Politicians are often accused of making social policy according to ideological conviction rather than a sober assessment of what works. But the problem has often been that the depth of compelling evidence just isn’t there.
Now officials, in partnership with academics, are rising to the challenge by embracing big data. They have begun developing “linked datasets” that bring together all manner of government databases to permit individuals’ socio-economic trajectories to be tracked across time. The aspiration is that this will permit much more rigorous conclusions to be drawn about the causes and effects of different social factors and policies.
New Zealand is among the pioneers. Its “integrated data infrastructure” links data on a host of factors, including ethnicity, exam grades, school attendance, mental health, criminal records and number of children – as well as an array of similar information about individuals’ family backgrounds. The government is using this to probe the causes of poor achievement and non-attendance in higher education; one surprising finding is that parental income is not a significant factor – perhaps because of the availability of income-contingent loans.
Roger Smyth, the retired head of tertiary education policy at New Zealand’s Ministry of Education, has called such data “a policy analyst’s El Dorado”, heralding “a quantum step forward in social policy analysis”.
But it also presents ample opportunity for missteps. That is attested to by no less a figure than David Willetts, the former universities and science minister who commissioned the UK’s own foray into linked data, the Longitudinal Education Outcomes (LEO) project. As Willetts recalls in this week’s main feature, his move was prompted by the difficulty of implementing 2010’s Browne report on university finance. This called for student fees to be uncapped, but for an increasing levy to be applied to them to compensate the Treasury for the likelihood that those charged the highest fees would never fully pay them back. But the top universities argued that this would be unfair since their high-earning graduates would pay off their loans anyway. The solution was evidently to vary the levy according to each university’s repayment record – so two academics were commissioned to merge student records with tax and other data.

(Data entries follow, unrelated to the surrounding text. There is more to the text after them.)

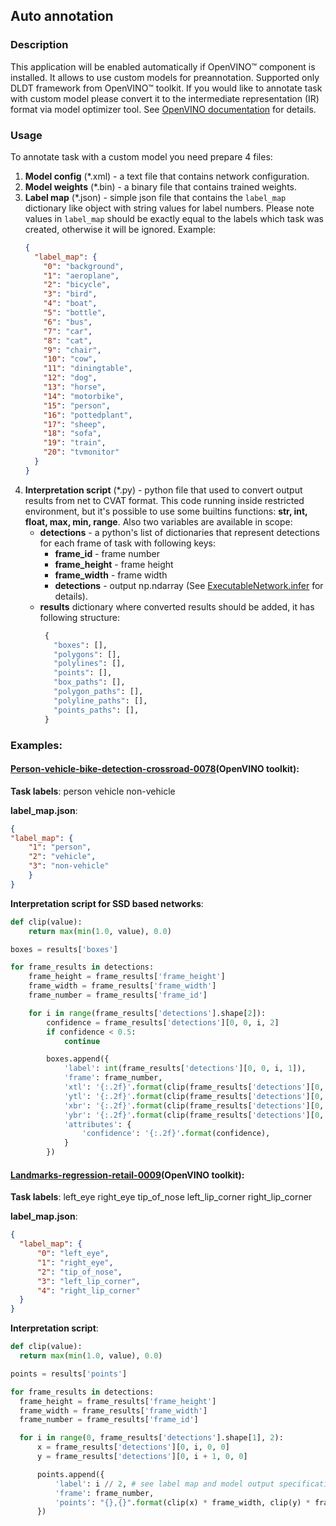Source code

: ## Auto annotation

### Description

This application will be enabled automatically if OpenVINO&trade; component is installed. It allows to use custom models for preannotation.
Supported only DLDT framework from OpenVINO&trade; toolkit. If you would like to annotate task with custom model please convert it to the
intermediate representation (IR) format via model optimizer tool.
See [OpenVINO documentation](https://software.intel.com/en-us/articles/OpenVINO-InferEngine) for details.

### Usage
To annotate task with a custom model you need prepare 4 files:
1. __Model config__ (*.xml) - a text file that contains network configuration.
1. __Model weights__ (*.bin) - a binary file that contains trained weights.
1. __Label map__ (*.json) - simple json file that contains the `label_map` dictionary like object with string values for label numbers.
Please note values in `label_map` should be exactly equal to the labels which task was created, otherwise it will be ignored.
  Example:
    ```json
    {
      "label_map": {
        "0": "background",
        "1": "aeroplane",
        "2": "bicycle",
        "3": "bird",
        "4": "boat",
        "5": "bottle",
        "6": "bus",
        "7": "car",
        "8": "cat",
        "9": "chair",
        "10": "cow",
        "11": "diningtable",
        "12": "dog",
        "13": "horse",
        "14": "motorbike",
        "15": "person",
        "16": "pottedplant",
        "17": "sheep",
        "18": "sofa",
        "19": "train",
        "20": "tvmonitor"
      }
    }
    ```
1. __Interpretation script__ (*.py) - python file that used to convert output results from net to CVAT format. This code running inside restricted environment, but it's possible to use some builtins functions: __str, int, float, max, min, range__.
   Also two variables are available in scope:
   * **detections** - a python's list of dictionaries that represent detections for each frame of task with following keys:
      * __frame_id__ - frame number
      * __frame_height__ - frame height
      * __frame_width__ - frame width
      * __detections__ - output np.ndarray (See [ExecutableNetwork.infer](https://software.intel.com/en-us/articles/OpenVINO-InferEngine#inpage-nav-11-6-3) for details).
   * **results** dictionary where converted results should be added, it has following structure:
     ```python
      {
        "boxes": [],
        "polygons": [],
        "polylines": [],
        "points": [],
        "box_paths": [],
        "polygon_paths": [],
        "polyline_paths": [],
        "points_paths": [],
      }
      ```


### Examples:

#### [Person-vehicle-bike-detection-crossroad-0078](https://github.com/opencv/open_model_zoo/blob/2018/intel_models/person-vehicle-bike-detection-crossroad-0078/description/person-vehicle-bike-detection-crossroad-0078.md)(OpenVINO toolkit):

__Task labels__: person vehicle non-vehicle

__label_map.json__:
```json
{
"label_map": {
    "1": "person",
    "2": "vehicle",
    "3": "non-vehicle"
    }
}
```
__Interpretation script for SSD based networks__:
```python
def clip(value):
    return max(min(1.0, value), 0.0)

boxes = results['boxes']

for frame_results in detections:
    frame_height = frame_results['frame_height']
    frame_width = frame_results['frame_width']
    frame_number = frame_results['frame_id']

    for i in range(frame_results['detections'].shape[2]):
        confidence = frame_results['detections'][0, 0, i, 2]
        if confidence < 0.5:
            continue

        boxes.append({
            'label': int(frame_results['detections'][0, 0, i, 1]),
            'frame': frame_number,
            'xtl': '{:.2f}'.format(clip(frame_results['detections'][0, 0, i, 3]) * frame_width),
            'ytl': '{:.2f}'.format(clip(frame_results['detections'][0, 0, i, 4]) * frame_height),
            'xbr': '{:.2f}'.format(clip(frame_results['detections'][0, 0, i, 5]) * frame_width),
            'ybr': '{:.2f}'.format(clip(frame_results['detections'][0, 0, i, 6]) * frame_height),
            'attributes': {
                'confidence': '{:.2f}'.format(confidence),
            }
        })
```


#### [Landmarks-regression-retail-0009](https://github.com/opencv/open_model_zoo/blob/2018/intel_models/landmarks-regression-retail-0009/description/landmarks-regression-retail-0009.md)(OpenVINO toolkit):

__Task labels__: left_eye right_eye tip_of_nose left_lip_corner right_lip_corner

__label_map.json__:
```json
{
  "label_map": {
      "0": "left_eye",
      "1": "right_eye",
      "2": "tip_of_nose",
      "3": "left_lip_corner",
      "4": "right_lip_corner"
  }
}
```
__Interpretation script__:
```python
def clip(value):
  return max(min(1.0, value), 0.0)

points = results['points']

for frame_results in detections:
  frame_height = frame_results['frame_height']
  frame_width = frame_results['frame_width']
  frame_number = frame_results['frame_id']

  for i in range(0, frame_results['detections'].shape[1], 2):
      x = frame_results['detections'][0, i, 0, 0]
      y = frame_results['detections'][0, i + 1, 0, 0]

      points.append({
          'label': i // 2, # see label map and model output specification
          'frame': frame_number,
          'points': "{},{}".format(clip(x) * frame_width, clip(y) * frame_height)
      })
```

As predicted, this revealed wide institutional differentials. But it also shed light on the reasons. The main ones were students’ prior attainment, parental social class and subject studied; “there was not a strong institutional effect independent of these factors”, Willetts notes, calling the fairness of Browne’s model into question.
Now, of course, Philip Augar is revisiting the funding of English tertiary education. His report has been delayed by Brexit and could even be shelved if Theresa May, who commissioned it, fulfils her pledge to leave office before the next stage of negotiations. But, if published, it is widely expected to recommend a lowering of fees. Some observers, however, have suggested that the problem is not so much too much student debt as too many students, and have called for those on courses or at universities with low earnings potential to be barred from taking out student loans.
Willetts is adamant that to adopt such a policy, informed by LEO, would be to “take an interesting new dataset and turn it into a tool of a very significant policy directly constraining the options for prospective students”. This is a role that is “quite simply beyond it” because so many factors influence earnings rates, such as occupation and choice of full-time or part-time work.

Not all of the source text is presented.